Stored data
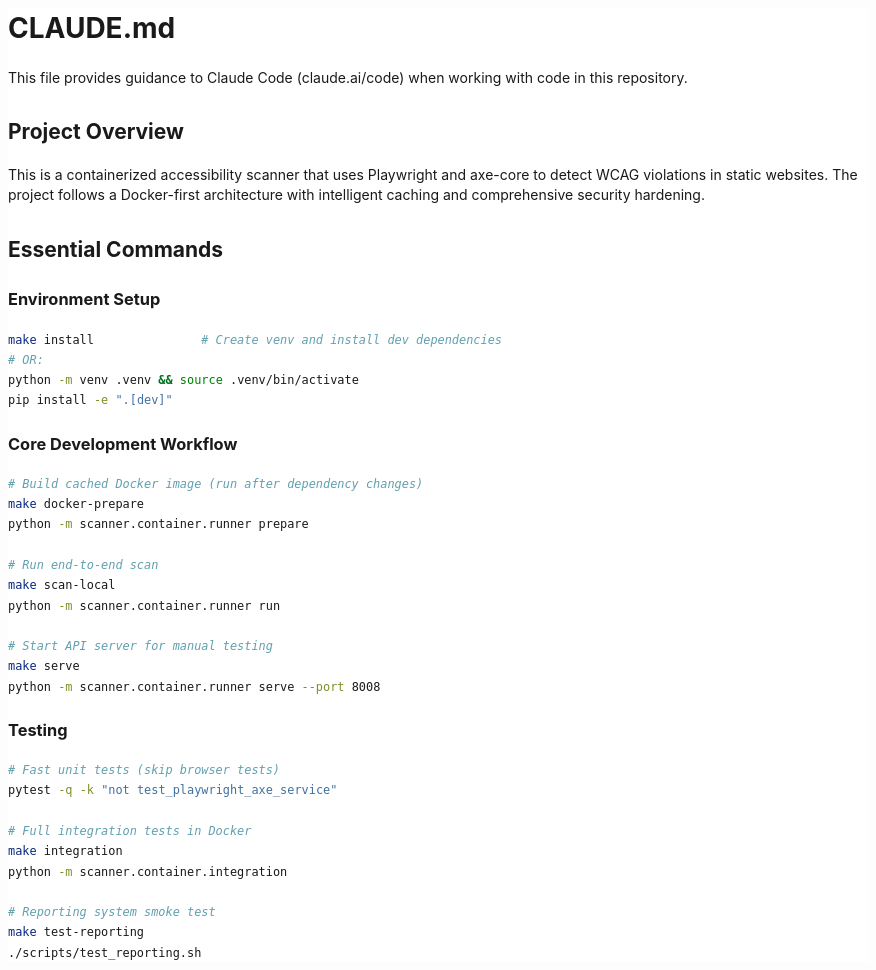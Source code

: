 # CLAUDE.md

This file provides guidance to Claude Code (claude.ai/code) when working with code in this repository.

## Project Overview

This is a containerized accessibility scanner that uses Playwright and axe-core to detect WCAG violations in static websites. The project follows a Docker-first architecture with intelligent caching and comprehensive security hardening.

## Essential Commands

### Environment Setup
```bash
make install               # Create venv and install dev dependencies
# OR:
python -m venv .venv && source .venv/bin/activate
pip install -e ".[dev]"
```

### Core Development Workflow
```bash
# Build cached Docker image (run after dependency changes)
make docker-prepare
python -m scanner.container.runner prepare

# Run end-to-end scan
make scan-local
python -m scanner.container.runner run

# Start API server for manual testing
make serve
python -m scanner.container.runner serve --port 8008
```

### Testing
```bash
# Fast unit tests (skip browser tests)
pytest -q -k "not test_playwright_axe_service"

# Full integration tests in Docker
make integration
python -m scanner.container.integration

# Reporting system smoke test
make test-reporting
./scripts/test_reporting.sh
```
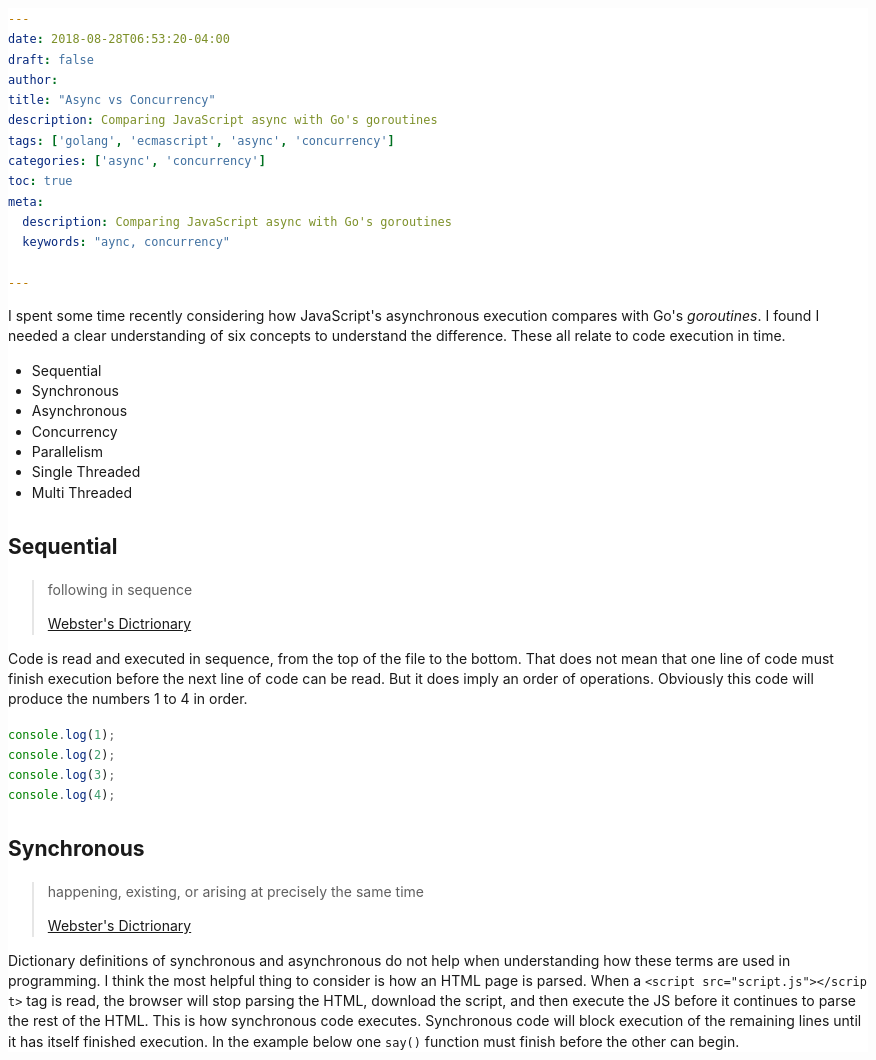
 ```yaml
---
date: 2018-08-28T06:53:20-04:00
draft: false
author: 
title: "Async vs Concurrency"
description: Comparing JavaScript async with Go's goroutines
tags: ['golang', 'ecmascript', 'async', 'concurrency']
categories: ['async', 'concurrency']
toc: true
meta:
  description: Comparing JavaScript async with Go's goroutines
  keywords: "aync, concurrency"

---
```


I spent some time recently considering how JavaScript's asynchronous execution compares with Go's *goroutines*. I found I needed a clear understanding of six concepts to understand the difference. These all relate to code execution in time. 

* Sequential 
* Synchronous 
* Asynchronous 
* Concurrency
* Parallelism 
* Single Threaded 
* Multi Threaded

## Sequential 

> following in sequence
>
> [Webster's Dictrionary](https://www.merriam-webster.com/dictionary/sequential)

Code is read and executed in sequence, from the top of the file to the bottom. That does not mean that one line of code must finish execution before the next line of code can be read. But it does imply an order of operations. Obviously this code will produce the numbers 1 to 4 in order. 

```js
console.log(1);
console.log(2);
console.log(3);
console.log(4);
```

## Synchronous

> happening, existing, or arising at precisely the same time
>
> [Webster's Dictrionary](https://www.merriam-webster.com/dictionary/synchronous)

Dictionary definitions of synchronous and asynchronous do not help when understanding how these terms are used in programming. I think the most helpful thing to consider is how an HTML page is parsed. When a   `<script src="script.js"></script>` tag is read, the browser will stop parsing the HTML, download the script, and then execute the JS before it continues to parse the rest of the HTML. This is how synchronous code executes. Synchronous code will block execution of the remaining lines until it has itself finished execution. In the example below one `say()` function must finish before the other can begin.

Exercise aim: Copy out all lines above holding "make".

Output of the exercise:
make install               # Create venv and install dev dependencies
make docker-prepare
make scan-local
make serve
make integration
make test-reporting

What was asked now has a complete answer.